# Strange Voltages



## ExtinguishedSparky (Jun 22, 2021)

Single phase 3 wire 200 amp service. Everything seems normal. Properly bonded and grounded. But, L1 to neutral/gnd = 122.3 v, L2 to neutral/gnd = 122.9 v, and L1 to L2 = 241v. L1 carries about 1 amp more than L2 which shows up in the neutral like it should. Gnd carries no current.

What gives?


----------



## gpop (May 14, 2018)

power factor


----------



## ExtinguishedSparky (Jun 22, 2021)

Residential. Mostly resistive load. Maybe 1.5 hp at any given rime


----------



## paulengr (Oct 8, 2017)

Lots of loads these days are not resistive, even lighting.


----------



## splatz (May 23, 2015)

Is the service neutral reduced size? 

Did you measure voltage with the main open?


----------



## ExtinguishedSparky (Jun 22, 2021)

Is the service neutral reduced size? 
*Neutral is full sized on the customer side - can't speak for the powerco*
Did you measure voltage with the main open?
*Can't secure the whole service yet, but did secure all of the 240 v loads - same voltage disparity.*

What are you thinking? Seems if the neutral were open (or weak) on the powerco side then the L1-N and L2-N voltages would vary more with load and they don't seem to. When I secured all of the 240v loads the L1 and L2 currents were different by a factor of 2, which should have given vastly different L-N voltages, methinks.


----------



## SWDweller (Dec 9, 2020)

How much did you spend on your VOM and when was it last calibrated?


----------



## ExtinguishedSparky (Jun 22, 2021)

SWDweller said:


> How much did you spend on your VOM and when was it last calibrated?
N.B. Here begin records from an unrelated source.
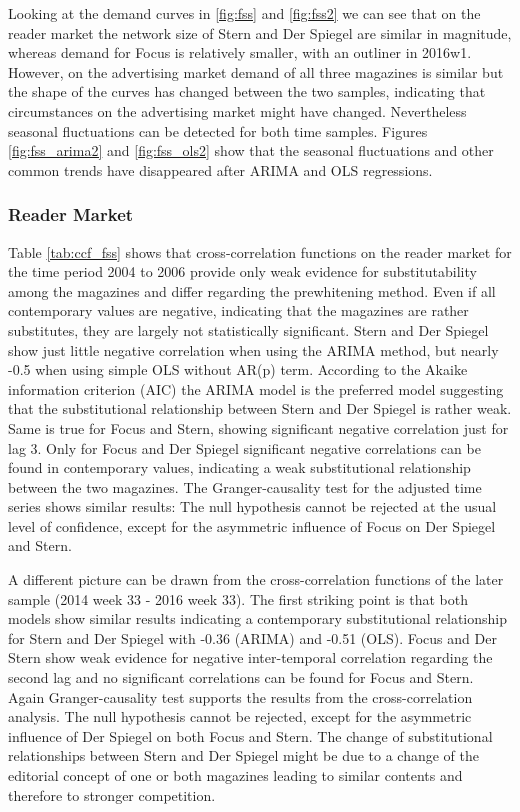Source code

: \documentclass[10pt,a4paper]{scrreprt}
\begin{document}
Looking at the demand curves in \ref{fig:fss} and \ref{fig:fss2} we can see that on the reader market the network size of Stern and Der Spiegel are similar in magnitude, whereas demand for Focus is relatively smaller, with an outliner in 2016w1. However, on the advertising market demand of all three magazines is similar but the shape of the curves has changed between the two samples, indicating that circumstances on the advertising market might have changed. Nevertheless seasonal fluctuations can be detected for both time samples. Figures \ref{fig:fss_arima2} and \ref{fig:fss_ols2} show that the seasonal fluctuations and other common trends have disappeared after ARIMA and OLS regressions.  
\subsubsection{Reader Market}
Table \ref{tab:ccf_fss} shows that cross-correlation functions on the reader market for the time period 2004 to 2006 provide only weak evidence for substitutability among the magazines and differ regarding the prewhitening method. Even if all contemporary values are negative, indicating that the magazines are rather substitutes, they are largely not statistically significant. Stern and Der Spiegel show just little negative correlation when using the ARIMA method, but nearly -0.5 when using simple OLS without AR(p) term. According to the Akaike information criterion (AIC) the ARIMA model is the preferred model suggesting that the substitutional relationship between Stern and Der Spiegel is rather weak. Same is true for Focus and Stern, showing significant negative correlation just for lag 3. Only for Focus and Der Spiegel significant negative correlations can be found in contemporary values, indicating a weak substitutional relationship between the two magazines. The Granger-causality test for the adjusted time series shows similar results: The null hypothesis cannot be rejected at the usual level of confidence, except for the asymmetric influence of Focus on Der Spiegel and Stern. 
\par\medskip
 A different picture can be drawn from the cross-correlation functions of the later sample (2014 week 33 - 2016 week 33). The first striking point is that both models show similar results indicating a contemporary substitutional relationship for Stern and Der Spiegel with -0.36 (ARIMA) and -0.51 (OLS). Focus and Der Stern show weak evidence for negative inter-temporal correlation regarding the second lag and no significant correlations can be found for Focus and Stern. Again Granger-causality test supports the results from the cross-correlation analysis. The null hypothesis cannot be rejected, except for the asymmetric influence of Der Spiegel on both Focus and Stern. The change of substitutional relationships between Stern and Der Spiegel might be due to a change of the editorial concept of one or both magazines leading to similar contents and therefore to stronger competition. 
\end{document}
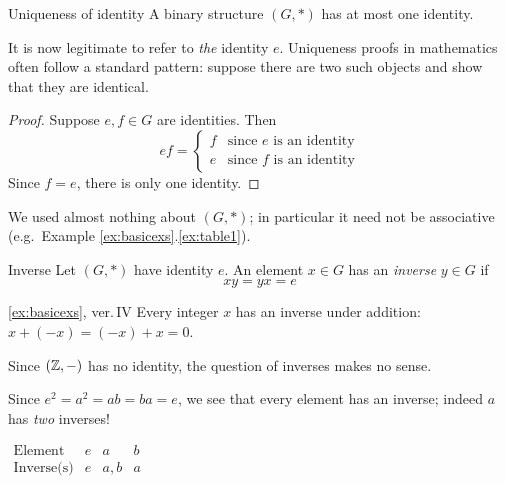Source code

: \begin{lemm}{Uniqueness of identity}{}
	A binary structure $(G,\ast)$ has at most one identity.
\end{lemm}

It is now legitimate to refer to \emph{the} identity $e$. Uniqueness proofs in mathematics often follow a standard pattern: suppose there are two such objects and show that they are identical.

\begin{proof}
	Suppose $e,f\in G$ are identities. Then
	\[
		ef=
		\begin{cases}
			f&\text{since $e$ is an identity}\\
			e&\text{since $f$ is an identity}
		\end{cases}
	\]
	Since $f=e$, there is only one identity.
\end{proof}

We used almost nothing about $(G,*)$; in particular it need not be associative (e.g.\ Example \ref*{ex:basicexs}.\ref{ex:table1}).

\begin{defn}{Inverse}{}
	Let $(G,*)$ have identity $e$. An element $x\in G$ has an \emph{inverse} $y\in G$ if
	\[
		xy=yx=e
	\]
\end{defn}

\begin{examples*}{\ref{ex:basicexs}, ver.\,IV}{}
	\exstart Every integer $x$ has an inverse under addition: $x+(-x)=(-x)+x=0$.\vspace{0pt}
	\begin{enumerate}\setcounter{enumi}{1}\itemsep2pt
	  \item Since $(\mathbb{Z},-)$ has no identity, the question of inverses makes no sense.
	  
	  \begin{minipage}[t]{0.7\linewidth}\vspace{-2pt}
	  	\item Since $e^2=a^2=ab=ba=e$, we see that every element has an inverse; indeed $a$ has \emph{two} inverses!
	  \end{minipage}
	  \hfill
	  \begin{minipage}[t]{0.29\linewidth}\vspace{-2pt}
		  \flushright
		  $\begin{array}{l||c|c|c}
		  	\text{Element}&e&a&b\\\hline
		  	\text{Inverse(s)}&e&a,b&a
		  \end{array}$
	  \end{minipage}
	\end{enumerate}
\end{examples*}



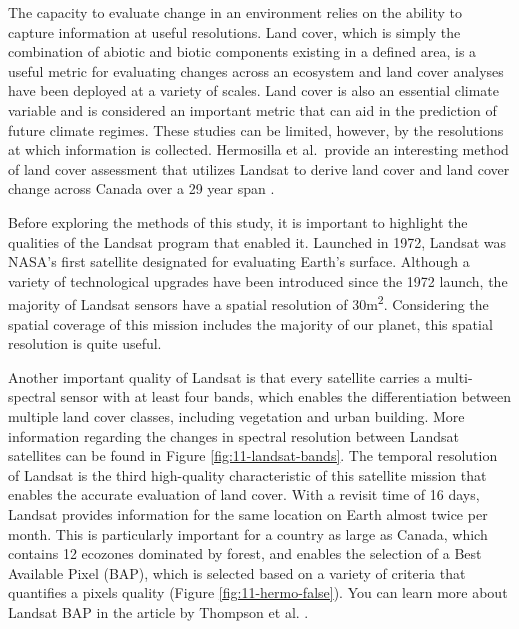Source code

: \documentclass[
]{book}
\begin{document}
The capacity to evaluate change in an environment relies on the ability to capture information at useful resolutions. Land cover, which is simply the combination of abiotic and biotic components existing in a defined area, is a useful metric for evaluating changes across an ecosystem and land cover analyses have been deployed at a variety of scales. Land cover is also an essential climate variable and is considered an important metric that can aid in the prediction of future climate regimes. These studies can be limited, however, by the resolutions at which information is collected. Hermosilla et al.~provide an interesting method of land cover assessment that utilizes Landsat to derive land cover and land cover change across Canada over a 29 year span \citep{hermosilla_disturbance-informed_2018}.

Before exploring the methods of this study, it is important to highlight the qualities of the Landsat program that enabled it. Launched in 1972, Landsat was NASA's first satellite designated for evaluating Earth's surface. Although a variety of technological upgrades have been introduced since the 1972 launch, the majority of Landsat sensors have a spatial resolution of 30m\textsuperscript{2}. Considering the spatial coverage of this mission includes the majority of our planet, this spatial resolution is quite useful.

Another important quality of Landsat is that every satellite carries a multi-spectral sensor with at least four bands, which enables the differentiation between multiple land cover classes, including vegetation and urban building. More information regarding the changes in spectral resolution between Landsat satellites can be found in Figure \ref{fig:11-landsat-bands}. The temporal resolution of Landsat is the third high-quality characteristic of this satellite mission that enables the accurate evaluation of land cover. With a revisit time of 16 days, Landsat provides information for the same location on Earth almost twice per month. This is particularly important for a country as large as Canada, which contains 12 ecozones dominated by forest, and enables the selection of a Best Available Pixel (BAP), which is selected based on a variety of criteria that quantifies a pixels quality (Figure \ref{fig:11-hermo-false}). You can learn more about Landsat BAP in the article by Thompson et al. \citep{thompson_mapping_2015}.
\end{document}
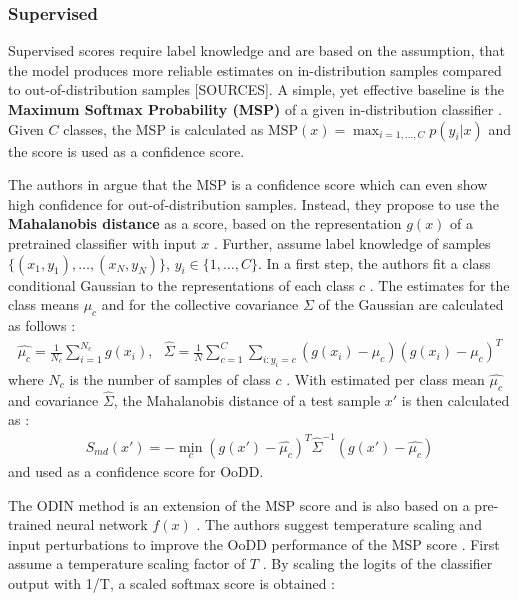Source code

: \subsubsection*{Supervised}
Supervised scores require label knowledge and are based on the assumption, that the model produces more reliable estimates on in-distribution samples compared to out-of-distribution samples [SOURCES].
A simple, yet effective baseline is the \textbf{Maximum Softmax Probability (MSP)} of a given in-distribution classifier \citep{Hendrycks2016a}.
Given $C$ classes, the MSP is calculated as $\text{MSP}(x)=\max_{i=1,\dots,C}p(y_i|x)$ and the score is used as a confidence score.
\par
The authors in \citep{Lee2018} argue that the MSP is a confidence score which can even show high confidence for out-of-distribution samples.
Instead, they propose to use the \textbf{Mahalanobis distance} as a score, based on the representation $g(x)$ of a pretrained classifier with input $x$ \citep{Lee2018}.
Further, assume label knowledge of samples $\{(x_1,y_1),\dots, (x_N,y_N)\}$, $y_i \in \{1,\dots,C\}$.
In a first step, the authors fit a class conditional Gaussian to the representations of each class $c$ \citep{Lee2018}.
The estimates for the class means $\mu_c$ and for the collective covariance $\Sigma$ of the Gaussian are calculated as follows \citep{Lee2018}:
\begin{align}
	\hat{\mu_c} = \frac{1}{N_c}\sum_{i=1}^{N_c}g(x_i), \hspace{8pt} \hat{\Sigma} = \frac{1}{N}\sum_{c=1}^{C}\sum_{i: y_i=c}(g(x_i)-\mu_c)(g(x_i)-\mu_c)^T
\end{align}
where $N_c$ is the number of samples of class $c$ \citep{Lee2018}.
With estimated per class mean $\hat{\mu_c}$ and covariance $\hat{\Sigma}$, the Mahalanobis distance of a test sample $x'$ is then calculated as \citep{Lee2018}:
\begin{align}
	S_{md}(x') = - \min_c (g(x')-\hat{\mu_c})^T\hat{\Sigma}^{-1}(g(x')-\hat{\mu_c})
\end{align}
and used as a confidence score for OoDD.
\par
The ODIN method is an extension of the MSP score and is also based on a pre-trained neural network $f(x)$ \citep{Liang2018}.
The authors suggest temperature scaling and input perturbations to improve the OoDD performance of the MSP score \citep{Liang2018}.
First assume a temperature scaling factor of $T$ \citep{Liang2018}.
By scaling the logits of the classifier output with 1/T, a scaled softmax score is obtained \citep{Liang2018}:
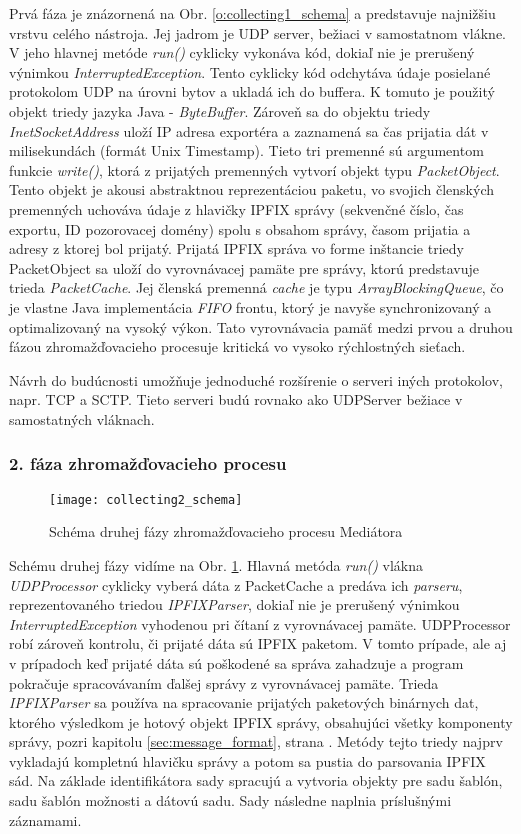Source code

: Prvá fáza je znázornená na Obr. \ref{o:collecting1_schema} a predstavuje najnižšiu vrstvu celého 
nástroja. Jej jadrom je UDP server, bežiaci v samostatnom vlákne. V jeho hlavnej metóde \emph{run()}
cyklicky vykonáva kód, dokiaľ nie je prerušený výnimkou \emph{InterruptedException}.
Tento cyklicky kód odchytáva údaje posielané protokolom UDP na úrovni bytov a ukladá ich do 
buffera. K tomuto je použitý objekt triedy jazyka Java - \emph{ByteBuffer}. Zároveň sa do objektu 
triedy \emph{InetSocketAddress} uloží IP adresa exportéra a zaznamená sa čas prijatia dát v 
milisekundách (formát Unix Timestamp). Tieto tri premenné sú argumentom funkcie \emph{write()}, 
ktorá z prijatých premenných vytvorí objekt typu \emph{PacketObject}. Tento objekt je akousi
abstraktnou reprezentáciou paketu, vo svojich členských premenných uchováva údaje z hlavičky
IPFIX správy (sekvenčné číslo, čas exportu, ID pozorovacej domény) spolu s obsahom správy, časom 
prijatia a adresy z ktorej bol prijatý. 
Prijatá IPFIX správa vo forme inštancie triedy PacketObject 
sa uloží do vyrovnávacej pamäte pre správy, ktorú predstavuje trieda \emph{PacketCache}. Jej členská 
premenná \emph{cache} je typu \emph{ArrayBlockingQueue}, čo je vlastne Java implementácia \emph{FIFO}
frontu, ktorý je navyše synchronizovaný a optimalizovaný na vysoký výkon. Tato vyrovnávacia pamäť 
medzi prvou a druhou fázou zhromažďovacieho procesuje kritická vo vysoko rýchlostných sieťach. 

Návrh do budúcnosti umožňuje jednoduché rozšírenie o serveri iných protokolov, napr. TCP a SCTP. 
Tieto serveri budú rovnako ako UDPServer bežiace v samostatných vláknach.

\subsubsection{2. fáza zhromažďovacieho procesu}

\begin{figure}[ht!]
\centering
\texttt{[image: collecting2\_schema]}
\caption{Schéma druhej fázy zhromažďovacieho procesu Mediátora}\label{o:collecting2_schema}
\end{figure}

Schému druhej fázy vidíme na Obr. \ref{o:collecting2_schema}. Hlavná metóda \emph{run()} vlákna 
\emph{UDPProcessor} cyklicky vyberá dáta z PacketCache a predáva ich \emph{parseru}, reprezentovaného 
triedou \emph{IPFIXParser}, dokiaľ nie je prerušený výnimkou \emph{InterruptedException} vyhodenou pri 
čítaní z vyrovnávacej pamäte.
UDPProcessor robí zároveň kontrolu, či prijaté dáta sú IPFIX paketom. V tomto prípade, ale aj v prípadoch
keď prijaté dáta sú poškodené sa správa zahadzuje a program pokračuje spracovávaním ďalšej správy z 
vyrovnávacej pamäte.
Trieda \emph{IPFIXParser} sa používa na spracovanie prijatých paketových binárnych dat, ktorého 
výsledkom je hotový objekt IPFIX správy, obsahujúci všetky komponenty správy, pozri kapitolu 
\ref{sec:message_format}, strana \pageref{sec:message_format}. Metódy tejto triedy najprv vykladajú 
kompletnú hlavičku správy a potom sa pustia do parsovania IPFIX sád. Na základe identifikátora sady 
spracujú a vytvoria objekty pre sadu šablón, sadu šablón možnosti a dátovú sadu. Sady následne naplnia 
príslušnými záznamami.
Meter is a Fluke 323 at about $125. It was new about 4 months ago, so hasn't been calibrated.


----------



## splatz (May 23, 2015)

ExtinguishedSparky said:


> Is the service neutral reduced size?
> *Neutral is full sized on the customer side - can't speak for the powerco*
> What are you thinking? Seems if the neutral were open (or weak) on the powerco side then the L1-N and L2-N voltages would vary more with load and they don't seem to. When I secured all of the 240v loads the L1 and L2 currents were different by a factor of 2, which should have given vastly different L-N voltages, methinks.


With an open neutral, the 240/120 turns into a series / parallel 240VAC circuit and the voltage L1-N and L2-N will fluctuate - the bigger the disparity in load on L1 and L2, the bigger the disparity, but they'll still add up to 240. 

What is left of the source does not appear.